The supply-tracking system we use is invaluable in getting a handle on our costs per case. I now provide surgeons with the exact amount we spend on supplies for each procedure. Equipment reps are notorious for adding hundreds of dollars to case expenses with - what I like to call - the widgets and toys they sell surgeons. With the hard numbers I now present to my surgeons, they're able to make an accurate and comprehensive analysis of whether a new supply is something they actually need.

  • Bargaining power. Our facility's information system also gives me leverage with our local implant vendors. The cost of implants will make or break our center, and I now have the data to back up my tough talk with vendors. I make them aware that we show our surgeons the cost per case of their product - and their competitors' products.
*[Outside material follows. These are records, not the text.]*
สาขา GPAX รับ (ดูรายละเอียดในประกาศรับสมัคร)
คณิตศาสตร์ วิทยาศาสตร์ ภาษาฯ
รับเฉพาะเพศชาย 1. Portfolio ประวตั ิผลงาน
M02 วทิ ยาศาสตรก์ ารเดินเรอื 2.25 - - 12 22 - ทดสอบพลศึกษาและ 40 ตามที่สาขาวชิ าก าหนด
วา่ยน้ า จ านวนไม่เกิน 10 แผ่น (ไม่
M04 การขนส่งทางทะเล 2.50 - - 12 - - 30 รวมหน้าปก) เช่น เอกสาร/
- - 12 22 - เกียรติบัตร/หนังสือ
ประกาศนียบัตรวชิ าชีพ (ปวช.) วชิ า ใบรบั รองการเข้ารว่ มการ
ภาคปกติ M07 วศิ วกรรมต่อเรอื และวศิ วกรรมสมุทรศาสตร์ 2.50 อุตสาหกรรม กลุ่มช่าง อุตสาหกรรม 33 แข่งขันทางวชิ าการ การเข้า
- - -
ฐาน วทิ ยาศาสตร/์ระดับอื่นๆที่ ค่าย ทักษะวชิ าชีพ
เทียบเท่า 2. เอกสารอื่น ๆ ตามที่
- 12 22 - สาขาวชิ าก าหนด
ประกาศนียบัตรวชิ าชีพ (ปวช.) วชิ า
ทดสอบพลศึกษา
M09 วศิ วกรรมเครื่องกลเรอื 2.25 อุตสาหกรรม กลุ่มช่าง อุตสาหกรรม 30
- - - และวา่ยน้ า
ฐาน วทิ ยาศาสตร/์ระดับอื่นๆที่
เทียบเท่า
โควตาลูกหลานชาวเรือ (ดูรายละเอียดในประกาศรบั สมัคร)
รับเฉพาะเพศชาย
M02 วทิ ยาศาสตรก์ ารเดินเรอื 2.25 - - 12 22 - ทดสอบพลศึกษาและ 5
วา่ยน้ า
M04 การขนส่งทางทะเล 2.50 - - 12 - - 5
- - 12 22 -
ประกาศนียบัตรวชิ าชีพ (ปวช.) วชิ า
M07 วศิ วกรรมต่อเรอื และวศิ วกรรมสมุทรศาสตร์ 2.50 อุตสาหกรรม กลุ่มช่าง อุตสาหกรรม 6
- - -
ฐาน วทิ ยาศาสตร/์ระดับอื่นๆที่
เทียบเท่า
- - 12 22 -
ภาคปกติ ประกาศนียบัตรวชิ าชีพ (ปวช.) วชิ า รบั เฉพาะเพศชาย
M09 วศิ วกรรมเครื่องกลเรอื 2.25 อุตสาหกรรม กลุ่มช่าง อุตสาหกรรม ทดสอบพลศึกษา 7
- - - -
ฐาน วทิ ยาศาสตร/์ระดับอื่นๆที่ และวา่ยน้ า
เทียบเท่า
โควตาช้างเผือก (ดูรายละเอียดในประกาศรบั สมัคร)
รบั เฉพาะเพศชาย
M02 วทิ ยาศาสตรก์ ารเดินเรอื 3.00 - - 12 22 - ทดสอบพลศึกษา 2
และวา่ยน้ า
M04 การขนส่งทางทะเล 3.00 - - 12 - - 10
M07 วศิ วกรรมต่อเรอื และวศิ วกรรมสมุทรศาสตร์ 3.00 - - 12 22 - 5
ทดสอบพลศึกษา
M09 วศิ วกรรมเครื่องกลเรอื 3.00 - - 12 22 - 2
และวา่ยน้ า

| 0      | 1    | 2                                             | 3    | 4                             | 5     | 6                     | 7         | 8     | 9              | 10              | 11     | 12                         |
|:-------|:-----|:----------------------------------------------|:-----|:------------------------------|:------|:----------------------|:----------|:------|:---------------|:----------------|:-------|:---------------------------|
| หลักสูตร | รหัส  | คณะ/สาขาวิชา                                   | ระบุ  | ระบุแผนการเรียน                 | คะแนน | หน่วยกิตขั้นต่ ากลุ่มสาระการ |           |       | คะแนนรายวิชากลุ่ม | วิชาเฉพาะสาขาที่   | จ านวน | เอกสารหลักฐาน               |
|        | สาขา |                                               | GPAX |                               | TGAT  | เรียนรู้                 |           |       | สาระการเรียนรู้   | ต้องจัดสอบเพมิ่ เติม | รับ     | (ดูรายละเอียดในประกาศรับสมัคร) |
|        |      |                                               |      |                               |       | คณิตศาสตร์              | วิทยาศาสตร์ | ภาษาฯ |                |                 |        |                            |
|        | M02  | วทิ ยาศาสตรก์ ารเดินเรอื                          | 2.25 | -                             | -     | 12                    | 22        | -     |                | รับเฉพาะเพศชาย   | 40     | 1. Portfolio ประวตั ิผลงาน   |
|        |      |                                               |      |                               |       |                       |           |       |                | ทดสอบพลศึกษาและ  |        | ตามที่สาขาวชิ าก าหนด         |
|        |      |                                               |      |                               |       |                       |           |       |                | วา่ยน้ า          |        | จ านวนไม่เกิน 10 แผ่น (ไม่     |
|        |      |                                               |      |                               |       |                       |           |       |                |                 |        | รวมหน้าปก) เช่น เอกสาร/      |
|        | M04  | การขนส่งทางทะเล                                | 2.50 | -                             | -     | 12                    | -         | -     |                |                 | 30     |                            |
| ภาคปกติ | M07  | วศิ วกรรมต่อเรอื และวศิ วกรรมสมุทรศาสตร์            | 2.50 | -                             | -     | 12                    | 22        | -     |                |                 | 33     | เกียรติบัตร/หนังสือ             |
I haven't had one vendor who isn't willing to sit down and talk after learning about the data I can reference.
  • Budget forecasts. Before our corporate partner established a business office within the walls of our center, I sent invoices to our downtown hospital and essentially had no way to track A/R.
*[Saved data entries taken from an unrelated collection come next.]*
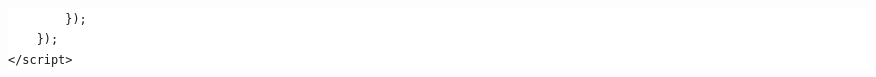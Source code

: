             });
        });
    </script>
</body>
</html>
Today, I know our accounts over 90 days are 12 percent of the total AR, our collection rate for accounts over 90 days is in excess of 95 percent and the collection rate for accounts over 120 days is more than 90 percent. I can also track cash collected against estimated front-end revenue. In other words, if I know exactly what we're collecting over 90 days, I can accurately determine how cash is lagging out and therefore don't have to keep money frozen in reserve.

Developing my budget is now a hands-on process. Not only can I see where our finances stand on a monthly basis, I input factors that change our center's financial performance - things like caseloads dropping because a surgeon is on vacation - and measure our actual performance against forecasted numbers.
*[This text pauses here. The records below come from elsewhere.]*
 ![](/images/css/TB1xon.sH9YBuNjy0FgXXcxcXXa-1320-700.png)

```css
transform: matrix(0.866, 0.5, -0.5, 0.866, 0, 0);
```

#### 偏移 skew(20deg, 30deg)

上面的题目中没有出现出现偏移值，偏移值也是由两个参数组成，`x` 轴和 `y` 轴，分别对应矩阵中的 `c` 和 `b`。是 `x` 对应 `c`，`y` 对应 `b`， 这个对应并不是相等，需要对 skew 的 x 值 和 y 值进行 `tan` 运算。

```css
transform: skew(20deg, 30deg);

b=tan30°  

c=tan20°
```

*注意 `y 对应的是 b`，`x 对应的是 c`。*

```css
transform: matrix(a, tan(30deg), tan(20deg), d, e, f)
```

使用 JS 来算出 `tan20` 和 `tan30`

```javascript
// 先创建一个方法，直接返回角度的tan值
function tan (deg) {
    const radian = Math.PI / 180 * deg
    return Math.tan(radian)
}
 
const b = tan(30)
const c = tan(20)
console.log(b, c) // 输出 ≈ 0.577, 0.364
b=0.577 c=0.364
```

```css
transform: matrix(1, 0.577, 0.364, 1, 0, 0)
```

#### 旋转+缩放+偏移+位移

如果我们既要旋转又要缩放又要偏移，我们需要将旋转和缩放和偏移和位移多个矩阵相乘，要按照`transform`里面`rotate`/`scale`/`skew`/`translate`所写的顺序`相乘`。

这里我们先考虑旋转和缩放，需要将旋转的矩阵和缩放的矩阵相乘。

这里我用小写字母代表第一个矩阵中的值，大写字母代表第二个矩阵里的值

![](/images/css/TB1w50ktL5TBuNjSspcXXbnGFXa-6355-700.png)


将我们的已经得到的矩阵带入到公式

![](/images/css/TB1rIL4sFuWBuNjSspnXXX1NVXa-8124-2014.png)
I'm now able to do an accurate cost-case analysis. Are we using the right fee schedule for a particular third-party payer? What's our net revenue by CPT code? What's our inventory supply cost per case? I had no clue before the information system was implemented.

  • Facility comparisons. A corporate partner will provide an online network of sister facilities to benchmark your center's performance against. In fact, I'm working with a sister facility to determine why its arthroscopy case costs are less than Metro's. We've discussed supplies, the way surgeons perform cases and coding. It's been a hugely valuable exercise to work with another center to discover ways to improve our financial performance.

Stronger than ever
My center was within months of shutting its doors forever. It didn't just survive; it prospered. We'll be performing 400 cases a month shortly, a number I never would have imagined reaching two years ago. The foundation for success was in place to make that kind of turnaround possible, but it was the presence of a corporate partner that gave us the tools and legitimacy to pull it off.